Précisions sur l’examen du permis de construire au regard d’un certificat d’urbanisme

Par un arrêt du 6 juin 2025, le Conseil d’Etat a jugé qu’un pétitionnaire peut obtenir un permis de construire même si son projet méconnaît les règles d’urbanisme cristallisées à la date d’un certificat d’urbanisme si ledit permis est conforme à celles applicables à la date de la décision prise sur sa demande (CE, 6 juin 2025, n° 491748, Mentionné aux tables du recueil Lebon).

Dans cette affaire, le maire de la commune des Lilas (Seine-Saint-Denis) avait délivré, le 22 octobre 2018, un certificat d’urbanisme au pétitionnaire. Entre-temps, le plan local d’urbanisme intercommunal (PLUi) d’Est Ensemble a été arrêté le 4 février 2020 et est entré en vigueur le 27 mars 2020, remplaçant ainsi le plan local d’urbanisme (PLU) de la commune des Lilas. Le 21 avril 2020, le pétitionnaire a déposé une demande de permis de construire portant sur la construction d’un immeuble de dix logements comprenant un parking de neuf places en sous-sol, après démolition d’une maison individuelle, de boxes et de constructions annexes. Par un arrêté du 23 octobre 2020, le maire de la commune des Lilas a refusé de délivrer au pétitionnaire le permis sollicité.

Le pétitionnaire a donc saisi le tribunal administratif de Montreuil pour qu’il annule ce refus et le tribunal a fait droit à sa requête, enjoignant à la commune de délivrer le permis de construire sollicité dans un délai d’un mois. Toutefois, ce jugement a été annulé par la cour administrative d’appel de Paris.

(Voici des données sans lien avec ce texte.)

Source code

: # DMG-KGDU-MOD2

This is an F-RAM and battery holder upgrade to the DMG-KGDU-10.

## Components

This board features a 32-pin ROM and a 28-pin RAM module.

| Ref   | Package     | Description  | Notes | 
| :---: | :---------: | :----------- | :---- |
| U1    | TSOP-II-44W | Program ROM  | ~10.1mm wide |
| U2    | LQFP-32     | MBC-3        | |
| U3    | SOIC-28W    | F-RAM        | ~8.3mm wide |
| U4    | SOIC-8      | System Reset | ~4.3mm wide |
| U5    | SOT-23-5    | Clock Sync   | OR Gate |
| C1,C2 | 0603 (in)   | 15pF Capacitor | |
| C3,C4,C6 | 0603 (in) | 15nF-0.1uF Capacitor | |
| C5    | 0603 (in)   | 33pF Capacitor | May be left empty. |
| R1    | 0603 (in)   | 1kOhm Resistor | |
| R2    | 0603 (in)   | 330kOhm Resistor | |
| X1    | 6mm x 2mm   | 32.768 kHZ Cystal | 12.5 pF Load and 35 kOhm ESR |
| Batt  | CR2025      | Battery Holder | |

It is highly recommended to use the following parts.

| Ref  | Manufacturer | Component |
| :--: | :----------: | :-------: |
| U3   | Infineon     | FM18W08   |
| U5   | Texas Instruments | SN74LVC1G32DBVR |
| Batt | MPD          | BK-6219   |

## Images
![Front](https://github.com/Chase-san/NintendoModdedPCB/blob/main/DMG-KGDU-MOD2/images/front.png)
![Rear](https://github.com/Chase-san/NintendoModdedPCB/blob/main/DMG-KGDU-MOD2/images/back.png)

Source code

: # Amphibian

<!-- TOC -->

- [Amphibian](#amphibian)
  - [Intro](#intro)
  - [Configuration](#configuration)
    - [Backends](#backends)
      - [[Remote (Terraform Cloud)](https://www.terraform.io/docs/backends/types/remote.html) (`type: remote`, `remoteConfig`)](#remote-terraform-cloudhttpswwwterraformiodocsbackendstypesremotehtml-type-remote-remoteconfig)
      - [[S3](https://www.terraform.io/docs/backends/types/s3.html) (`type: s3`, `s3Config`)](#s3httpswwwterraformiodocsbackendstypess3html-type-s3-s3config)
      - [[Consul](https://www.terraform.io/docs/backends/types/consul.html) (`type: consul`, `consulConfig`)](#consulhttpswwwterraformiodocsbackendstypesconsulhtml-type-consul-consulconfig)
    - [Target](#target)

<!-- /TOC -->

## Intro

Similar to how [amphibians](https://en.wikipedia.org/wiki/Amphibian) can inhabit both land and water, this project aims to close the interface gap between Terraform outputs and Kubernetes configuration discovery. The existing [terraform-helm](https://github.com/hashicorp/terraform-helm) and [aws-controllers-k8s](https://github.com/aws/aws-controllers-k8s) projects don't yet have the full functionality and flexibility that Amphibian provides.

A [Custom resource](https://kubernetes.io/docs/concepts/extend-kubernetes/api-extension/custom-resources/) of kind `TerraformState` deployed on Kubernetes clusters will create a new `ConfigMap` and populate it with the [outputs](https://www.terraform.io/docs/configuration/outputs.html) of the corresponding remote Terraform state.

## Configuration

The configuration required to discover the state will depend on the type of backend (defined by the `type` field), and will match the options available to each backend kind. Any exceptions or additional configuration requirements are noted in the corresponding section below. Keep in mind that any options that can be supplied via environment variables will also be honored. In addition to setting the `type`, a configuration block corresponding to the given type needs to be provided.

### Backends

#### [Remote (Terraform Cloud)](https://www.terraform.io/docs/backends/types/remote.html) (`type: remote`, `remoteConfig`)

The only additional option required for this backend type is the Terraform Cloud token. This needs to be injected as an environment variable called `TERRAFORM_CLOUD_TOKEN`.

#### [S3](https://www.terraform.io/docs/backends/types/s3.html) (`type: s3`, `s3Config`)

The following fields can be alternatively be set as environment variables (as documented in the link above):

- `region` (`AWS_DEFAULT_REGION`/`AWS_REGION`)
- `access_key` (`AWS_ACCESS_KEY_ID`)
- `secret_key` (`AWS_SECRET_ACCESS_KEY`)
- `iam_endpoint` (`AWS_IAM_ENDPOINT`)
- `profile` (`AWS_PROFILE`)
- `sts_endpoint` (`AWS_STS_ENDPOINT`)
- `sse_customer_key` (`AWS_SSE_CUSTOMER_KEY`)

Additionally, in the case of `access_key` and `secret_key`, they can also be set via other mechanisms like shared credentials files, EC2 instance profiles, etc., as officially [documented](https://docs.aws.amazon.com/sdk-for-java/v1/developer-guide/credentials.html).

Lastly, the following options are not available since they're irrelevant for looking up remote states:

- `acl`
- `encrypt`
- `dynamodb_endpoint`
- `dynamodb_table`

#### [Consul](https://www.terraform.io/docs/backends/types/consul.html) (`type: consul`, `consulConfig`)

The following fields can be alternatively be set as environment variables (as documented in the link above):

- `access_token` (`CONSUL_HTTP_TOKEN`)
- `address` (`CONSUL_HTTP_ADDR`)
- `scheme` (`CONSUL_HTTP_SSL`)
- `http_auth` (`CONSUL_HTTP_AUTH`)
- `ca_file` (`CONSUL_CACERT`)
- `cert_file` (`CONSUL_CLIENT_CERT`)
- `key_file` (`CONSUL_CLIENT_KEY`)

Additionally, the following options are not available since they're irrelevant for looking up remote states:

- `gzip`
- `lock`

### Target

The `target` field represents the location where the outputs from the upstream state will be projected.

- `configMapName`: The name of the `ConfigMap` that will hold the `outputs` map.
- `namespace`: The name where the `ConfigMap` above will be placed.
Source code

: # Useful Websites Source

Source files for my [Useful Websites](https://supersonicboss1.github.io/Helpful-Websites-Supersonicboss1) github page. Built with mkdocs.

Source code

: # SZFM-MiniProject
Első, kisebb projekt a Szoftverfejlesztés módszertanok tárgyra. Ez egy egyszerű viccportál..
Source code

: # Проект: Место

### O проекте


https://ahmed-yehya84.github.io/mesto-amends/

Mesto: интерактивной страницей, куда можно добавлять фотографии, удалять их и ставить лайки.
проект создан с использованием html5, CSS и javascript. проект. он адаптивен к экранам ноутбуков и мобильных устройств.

Saisi à son tour après le pourvoi du pétitionnaire, le Conseil d’Etat rappelle les dispositions de l’article L. 410-1 du code de l’urbanisme selon lesquelles « lorsqu’une demande d’autorisation ou une déclaration préalable est déposée dans le délai de dix-huit mois à compter de la délivrance d’un certificat d’urbanisme, les dispositions d’urbanisme, le régime des taxes et participations d’urbanisme ainsi que les limitations administratives au droit de propriété tels qu’ils existaient à la date du certificat ne peuvent être remis en cause à l’exception des dispositions qui ont pour objet la préservation de la sécurité ou de la salubrité publique. »

Le Conseil d’Etat rappelle que ces dispositions ont pour effet de garantir à la personne à laquelle a été délivré un certificat d’urbanisme, quel que soit son contenu, un droit à voir sa demande de permis de construire, déposée durant les dix-huit mois qui suivent, examinée au regard des dispositions d’urbanisme applicables à la date de ce certificat, à la seule exception de celles qui ont pour objet la préservation de la sécurité ou de la salubrité publique.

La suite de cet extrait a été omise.